» **WORK REQUIRED**
Line by line, copy all of the data exactly.

» **DATA RECORDS**
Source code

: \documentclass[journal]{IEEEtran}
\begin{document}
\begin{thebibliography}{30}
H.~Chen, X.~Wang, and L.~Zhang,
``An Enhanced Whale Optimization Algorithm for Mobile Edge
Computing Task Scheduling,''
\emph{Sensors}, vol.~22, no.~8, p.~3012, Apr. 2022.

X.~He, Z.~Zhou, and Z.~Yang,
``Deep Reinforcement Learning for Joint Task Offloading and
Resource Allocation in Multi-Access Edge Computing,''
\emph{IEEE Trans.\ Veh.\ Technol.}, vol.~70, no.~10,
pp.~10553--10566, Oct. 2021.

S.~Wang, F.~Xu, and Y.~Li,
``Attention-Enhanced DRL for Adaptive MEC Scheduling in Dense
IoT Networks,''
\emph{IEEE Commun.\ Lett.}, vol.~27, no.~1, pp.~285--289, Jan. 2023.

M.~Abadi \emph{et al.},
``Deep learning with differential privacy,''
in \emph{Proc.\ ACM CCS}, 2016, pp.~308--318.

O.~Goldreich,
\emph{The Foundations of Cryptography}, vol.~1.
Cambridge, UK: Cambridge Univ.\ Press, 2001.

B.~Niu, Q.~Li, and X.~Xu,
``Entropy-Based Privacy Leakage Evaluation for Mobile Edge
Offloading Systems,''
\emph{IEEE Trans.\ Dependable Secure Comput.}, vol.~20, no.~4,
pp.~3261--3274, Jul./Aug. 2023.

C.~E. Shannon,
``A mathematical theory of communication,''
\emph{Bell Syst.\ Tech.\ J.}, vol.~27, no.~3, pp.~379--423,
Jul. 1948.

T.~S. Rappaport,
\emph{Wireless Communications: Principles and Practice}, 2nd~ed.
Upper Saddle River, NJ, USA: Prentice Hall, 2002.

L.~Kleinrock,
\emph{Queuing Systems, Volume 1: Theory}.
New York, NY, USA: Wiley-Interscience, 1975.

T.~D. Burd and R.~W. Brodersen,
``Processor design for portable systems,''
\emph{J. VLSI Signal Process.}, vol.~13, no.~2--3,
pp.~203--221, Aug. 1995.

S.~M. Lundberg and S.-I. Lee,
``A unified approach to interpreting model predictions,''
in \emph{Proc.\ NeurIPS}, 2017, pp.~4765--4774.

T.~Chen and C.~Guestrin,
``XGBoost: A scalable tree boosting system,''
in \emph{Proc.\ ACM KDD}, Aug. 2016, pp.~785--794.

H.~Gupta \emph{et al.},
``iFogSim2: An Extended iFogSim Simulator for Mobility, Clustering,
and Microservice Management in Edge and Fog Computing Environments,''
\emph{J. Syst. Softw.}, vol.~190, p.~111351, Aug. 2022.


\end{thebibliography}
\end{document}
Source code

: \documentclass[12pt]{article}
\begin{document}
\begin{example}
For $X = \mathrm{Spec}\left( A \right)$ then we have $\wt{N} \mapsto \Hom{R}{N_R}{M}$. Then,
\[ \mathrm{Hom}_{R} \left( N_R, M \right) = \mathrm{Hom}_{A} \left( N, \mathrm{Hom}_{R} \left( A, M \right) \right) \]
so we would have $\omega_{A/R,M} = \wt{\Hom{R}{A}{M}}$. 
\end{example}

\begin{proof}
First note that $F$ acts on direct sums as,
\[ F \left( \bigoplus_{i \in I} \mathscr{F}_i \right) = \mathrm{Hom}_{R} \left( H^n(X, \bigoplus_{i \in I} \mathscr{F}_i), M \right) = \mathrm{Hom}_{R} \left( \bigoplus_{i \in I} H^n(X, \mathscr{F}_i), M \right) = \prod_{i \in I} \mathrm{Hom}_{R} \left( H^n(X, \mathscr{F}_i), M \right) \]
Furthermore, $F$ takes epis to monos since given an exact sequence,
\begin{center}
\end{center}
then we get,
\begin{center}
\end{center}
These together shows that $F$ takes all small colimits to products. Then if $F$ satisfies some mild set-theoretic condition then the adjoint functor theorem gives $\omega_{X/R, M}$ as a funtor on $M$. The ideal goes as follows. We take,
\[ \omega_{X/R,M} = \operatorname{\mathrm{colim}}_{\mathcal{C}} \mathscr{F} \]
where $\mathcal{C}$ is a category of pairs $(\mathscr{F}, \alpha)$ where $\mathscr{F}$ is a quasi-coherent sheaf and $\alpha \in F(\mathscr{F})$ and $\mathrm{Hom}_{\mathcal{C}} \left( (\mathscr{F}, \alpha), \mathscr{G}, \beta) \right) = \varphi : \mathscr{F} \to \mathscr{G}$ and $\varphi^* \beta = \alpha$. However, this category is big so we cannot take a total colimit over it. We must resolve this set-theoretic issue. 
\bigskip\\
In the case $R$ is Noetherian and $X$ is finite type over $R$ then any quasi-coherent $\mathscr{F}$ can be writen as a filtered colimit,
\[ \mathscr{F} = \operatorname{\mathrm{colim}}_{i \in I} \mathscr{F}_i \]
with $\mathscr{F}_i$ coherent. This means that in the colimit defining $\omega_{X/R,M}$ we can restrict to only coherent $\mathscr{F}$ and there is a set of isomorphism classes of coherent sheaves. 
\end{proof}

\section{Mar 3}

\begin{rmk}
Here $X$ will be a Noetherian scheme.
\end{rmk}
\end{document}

» **SOLUTION FOR THIS EXERCISE**
Source code

: \documentclass[journal]{IEEEtran}
\begin{document}
\begin{thebibliography}{30}
H.~Chen, X.~Wang, and L.~Zhang,
``An Enhanced Whale Optimization Algorithm for Mobile Edge
Computing Task Scheduling,''
\emph{Sensors}, vol.~22, no.~8, p.~3012, Apr. 2022.

X.~He, Z.~Zhou, and Z.~Yang,
``Deep Reinforcement Learning for Joint Task Offloading and
Resource Allocation in Multi-Access Edge Computing,''
\emph{IEEE Trans.\ Veh.\ Technol.}, vol.~70, no.~10,
pp.~10553--10566, Oct. 2021.

S.~Wang, F.~Xu, and Y.~Li,
``Attention-Enhanced DRL for Adaptive MEC Scheduling in Dense
IoT Networks,''
\emph{IEEE Commun.\ Lett.}, vol.~27, no.~1, pp.~285--289, Jan. 2023.

M.~Abadi \emph{et al.},
``Deep learning with differential privacy,''
in \emph{Proc.\ ACM CCS}, 2016, pp.~308--318.

O.~Goldreich,
\emph{The Foundations of Cryptography}, vol.~1.
Cambridge, UK: Cambridge Univ.\ Press, 2001.

B.~Niu, Q.~Li, and X.~Xu,
``Entropy-Based Privacy Leakage Evaluation for Mobile Edge
Offloading Systems,''
\emph{IEEE Trans.\ Dependable Secure Comput.}, vol.~20, no.~4,
pp.~3261--3274, Jul./Aug. 2023.

C.~E. Shannon,
``A mathematical theory of communication,''
\emph{Bell Syst.\ Tech.\ J.}, vol.~27, no.~3, pp.~379--423,
Jul. 1948.

T.~S. Rappaport,
\emph{Wireless Communications: Principles and Practice}, 2nd~ed.
Upper Saddle River, NJ, USA: Prentice Hall, 2002.

L.~Kleinrock,
\emph{Queuing Systems, Volume 1: Theory}.
New York, NY, USA: Wiley-Interscience, 1975.

T.~D. Burd and R.~W. Brodersen,
``Processor design for portable systems,''
\emph{J. VLSI Signal Process.}, vol.~13, no.~2--3,
pp.~203--221, Aug. 1995.

S.~M. Lundberg and S.-I. Lee,
``A unified approach to interpreting model predictions,''
in \emph{Proc.\ NeurIPS}, 2017, pp.~4765--4774.

T.~Chen and C.~Guestrin,
``XGBoost: A scalable tree boosting system,''
in \emph{Proc.\ ACM KDD}, Aug. 2016, pp.~785--794.

H.~Gupta \emph{et al.},
``iFogSim2: An Extended iFogSim Simulator for Mobility, Clustering,
and Microservice Management in Edge and Fog Computing Environments,''
\emph{J. Syst. Softw.}, vol.~190, p.~111351, Aug. 2022.


\end{thebibliography}
\end{document}
Source code

: \documentclass[12pt]{article}
\begin{document}
\begin{example}
For $X = \mathrm{Spec}\left( A \right)$ then we have $\wt{N} \mapsto \Hom{R}{N_R}{M}$. Then,
\[ \mathrm{Hom}_{R} \left( N_R, M \right) = \mathrm{Hom}_{A} \left( N, \mathrm{Hom}_{R} \left( A, M \right) \right) \]
so we would have $\omega_{A/R,M} = \wt{\Hom{R}{A}{M}}$. 
\end{example}

\begin{proof}
First note that $F$ acts on direct sums as,
\[ F \left( \bigoplus_{i \in I} \mathscr{F}_i \right) = \mathrm{Hom}_{R} \left( H^n(X, \bigoplus_{i \in I} \mathscr{F}_i), M \right) = \mathrm{Hom}_{R} \left( \bigoplus_{i \in I} H^n(X, \mathscr{F}_i), M \right) = \prod_{i \in I} \mathrm{Hom}_{R} \left( H^n(X, \mathscr{F}_i), M \right) \]
Furthermore, $F$ takes epis to monos since given an exact sequence,
\begin{center}
\end{center}
then we get,
\begin{center}
\end{center}
These together shows that $F$ takes all small colimits to products. Then if $F$ satisfies some mild set-theoretic condition then the adjoint functor theorem gives $\omega_{X/R, M}$ as a funtor on $M$. The ideal goes as follows. We take,
\[ \omega_{X/R,M} = \operatorname{\mathrm{colim}}_{\mathcal{C}} \mathscr{F} \]
where $\mathcal{C}$ is a category of pairs $(\mathscr{F}, \alpha)$ where $\mathscr{F}$ is a quasi-coherent sheaf and $\alpha \in F(\mathscr{F})$ and $\mathrm{Hom}_{\mathcal{C}} \left( (\mathscr{F}, \alpha), \mathscr{G}, \beta) \right) = \varphi : \mathscr{F} \to \mathscr{G}$ and $\varphi^* \beta = \alpha$. However, this category is big so we cannot take a total colimit over it. We must resolve this set-theoretic issue. 
\bigskip\\
In the case $R$ is Noetherian and $X$ is finite type over $R$ then any quasi-coherent $\mathscr{F}$ can be writen as a filtered colimit,
\[ \mathscr{F} = \operatorname{\mathrm{colim}}_{i \in I} \mathscr{F}_i \]
with $\mathscr{F}_i$ coherent. This means that in the colimit defining $\omega_{X/R,M}$ we can restrict to only coherent $\mathscr{F}$ and there is a set of isomorphism classes of coherent sheaves. 
\end{proof}

\section{Mar 3}

\begin{rmk}
Here $X$ will be a Noetherian scheme.
\end{rmk}
\end{document}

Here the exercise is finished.